WHAT IS BEING ASKED: Let the answer be the lines from the one with "however, proved most" to the end of the entries, copied exactly with both boundary lines kept.

(Rendered images with source text)
▬▬▬

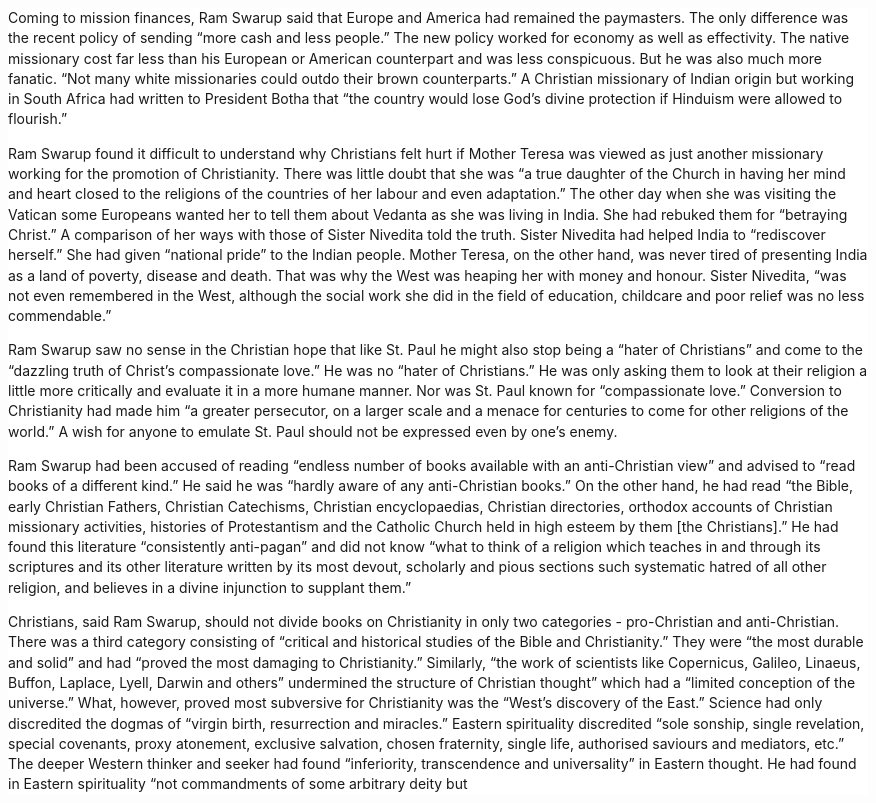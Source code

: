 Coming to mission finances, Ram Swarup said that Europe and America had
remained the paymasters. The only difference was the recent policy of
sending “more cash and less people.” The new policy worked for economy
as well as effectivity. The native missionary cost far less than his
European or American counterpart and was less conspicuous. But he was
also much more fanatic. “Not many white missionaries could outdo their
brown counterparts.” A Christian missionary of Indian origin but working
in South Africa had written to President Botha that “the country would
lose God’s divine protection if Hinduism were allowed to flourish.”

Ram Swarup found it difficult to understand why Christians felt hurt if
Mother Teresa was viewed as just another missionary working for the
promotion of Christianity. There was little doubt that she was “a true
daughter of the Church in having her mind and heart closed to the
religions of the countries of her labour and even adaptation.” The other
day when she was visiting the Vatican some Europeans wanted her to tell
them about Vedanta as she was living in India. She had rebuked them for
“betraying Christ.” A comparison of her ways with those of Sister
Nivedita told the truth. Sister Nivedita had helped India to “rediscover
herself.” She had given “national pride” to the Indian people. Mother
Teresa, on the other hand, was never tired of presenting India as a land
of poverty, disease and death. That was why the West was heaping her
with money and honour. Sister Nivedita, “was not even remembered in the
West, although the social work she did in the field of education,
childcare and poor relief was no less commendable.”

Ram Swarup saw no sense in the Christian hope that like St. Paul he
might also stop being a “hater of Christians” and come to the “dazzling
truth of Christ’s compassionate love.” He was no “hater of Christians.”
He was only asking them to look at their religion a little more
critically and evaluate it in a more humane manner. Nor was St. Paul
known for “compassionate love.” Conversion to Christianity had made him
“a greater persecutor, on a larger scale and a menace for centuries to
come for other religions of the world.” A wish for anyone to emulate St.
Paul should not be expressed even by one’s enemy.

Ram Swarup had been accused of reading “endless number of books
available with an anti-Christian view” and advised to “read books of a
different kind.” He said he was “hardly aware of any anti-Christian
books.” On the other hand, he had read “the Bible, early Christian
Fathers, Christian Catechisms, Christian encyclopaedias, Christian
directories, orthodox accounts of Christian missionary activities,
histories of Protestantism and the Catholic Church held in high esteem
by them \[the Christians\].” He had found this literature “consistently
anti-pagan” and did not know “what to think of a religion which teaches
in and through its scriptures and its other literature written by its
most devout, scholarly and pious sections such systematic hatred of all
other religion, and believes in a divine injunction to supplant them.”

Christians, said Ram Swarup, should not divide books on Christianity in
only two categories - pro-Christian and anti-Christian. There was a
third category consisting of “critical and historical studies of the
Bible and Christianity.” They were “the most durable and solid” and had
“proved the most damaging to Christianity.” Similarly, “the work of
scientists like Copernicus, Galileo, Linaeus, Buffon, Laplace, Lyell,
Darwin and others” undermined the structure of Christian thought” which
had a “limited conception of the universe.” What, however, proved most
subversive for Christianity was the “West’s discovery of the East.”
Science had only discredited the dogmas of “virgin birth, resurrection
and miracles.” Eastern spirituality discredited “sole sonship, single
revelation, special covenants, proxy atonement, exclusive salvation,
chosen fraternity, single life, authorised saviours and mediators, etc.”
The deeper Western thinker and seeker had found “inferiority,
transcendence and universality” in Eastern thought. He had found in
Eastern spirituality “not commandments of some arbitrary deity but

▬▬▬

SOLUTION FOR THIS TASK:
had a “limited conception of the universe.” What, however, proved most
subversive for Christianity was the “West’s discovery of the East.”
Science had only discredited the dogmas of “virgin birth, resurrection
and miracles.” Eastern spirituality discredited “sole sonship, single
revelation, special covenants, proxy atonement, exclusive salvation,
chosen fraternity, single life, authorised saviours and mediators, etc.”
The deeper Western thinker and seeker had found “inferiority,
transcendence and universality” in Eastern thought. He had found in
Eastern spirituality “not commandments of some arbitrary deity but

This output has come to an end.